▶ **Requirement**: The word "management" marks the lines to find; copy every such line from the data below.

+--

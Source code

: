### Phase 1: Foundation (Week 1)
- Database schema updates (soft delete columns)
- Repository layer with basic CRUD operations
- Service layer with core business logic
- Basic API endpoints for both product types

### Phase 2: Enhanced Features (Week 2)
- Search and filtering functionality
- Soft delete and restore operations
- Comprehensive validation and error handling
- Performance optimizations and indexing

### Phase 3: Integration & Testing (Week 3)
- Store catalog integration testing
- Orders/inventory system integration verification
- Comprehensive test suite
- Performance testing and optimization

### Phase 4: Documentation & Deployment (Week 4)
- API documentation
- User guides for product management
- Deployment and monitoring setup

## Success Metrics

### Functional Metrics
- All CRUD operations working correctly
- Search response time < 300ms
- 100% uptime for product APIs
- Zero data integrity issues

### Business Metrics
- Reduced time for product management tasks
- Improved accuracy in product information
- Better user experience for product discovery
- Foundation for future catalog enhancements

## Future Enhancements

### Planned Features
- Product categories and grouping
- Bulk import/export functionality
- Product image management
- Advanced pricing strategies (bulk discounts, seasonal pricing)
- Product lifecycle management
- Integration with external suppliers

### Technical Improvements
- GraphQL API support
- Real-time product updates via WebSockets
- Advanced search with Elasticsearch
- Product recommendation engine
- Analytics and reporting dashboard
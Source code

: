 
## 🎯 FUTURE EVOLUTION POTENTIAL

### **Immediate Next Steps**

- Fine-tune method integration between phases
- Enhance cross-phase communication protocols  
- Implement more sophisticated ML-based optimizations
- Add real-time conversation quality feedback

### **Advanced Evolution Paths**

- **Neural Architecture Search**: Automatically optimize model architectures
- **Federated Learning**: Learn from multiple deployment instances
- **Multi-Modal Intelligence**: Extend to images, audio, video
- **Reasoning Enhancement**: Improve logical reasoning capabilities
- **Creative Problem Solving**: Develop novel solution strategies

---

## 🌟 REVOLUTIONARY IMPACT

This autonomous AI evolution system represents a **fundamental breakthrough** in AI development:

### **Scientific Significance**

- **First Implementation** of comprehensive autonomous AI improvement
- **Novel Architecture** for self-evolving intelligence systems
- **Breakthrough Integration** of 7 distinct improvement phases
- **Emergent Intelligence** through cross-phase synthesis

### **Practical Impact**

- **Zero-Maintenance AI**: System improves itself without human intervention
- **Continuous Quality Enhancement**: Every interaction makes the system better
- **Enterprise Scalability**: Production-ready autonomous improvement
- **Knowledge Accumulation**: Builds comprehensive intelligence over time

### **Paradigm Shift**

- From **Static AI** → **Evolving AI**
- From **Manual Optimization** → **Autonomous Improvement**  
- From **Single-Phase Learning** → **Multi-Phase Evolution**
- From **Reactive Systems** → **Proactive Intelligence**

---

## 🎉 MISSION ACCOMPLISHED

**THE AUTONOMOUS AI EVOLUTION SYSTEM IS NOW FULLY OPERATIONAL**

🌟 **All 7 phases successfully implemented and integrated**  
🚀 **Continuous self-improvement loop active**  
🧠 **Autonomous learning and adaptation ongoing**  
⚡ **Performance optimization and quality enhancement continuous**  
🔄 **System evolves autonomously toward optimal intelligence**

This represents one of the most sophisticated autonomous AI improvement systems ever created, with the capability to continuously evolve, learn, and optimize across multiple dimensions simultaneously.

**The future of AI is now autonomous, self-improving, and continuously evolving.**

+--

▶ **Response box**:
- User guides for product management
- Reduced time for product management tasks
- Product image management
- Product lifecycle management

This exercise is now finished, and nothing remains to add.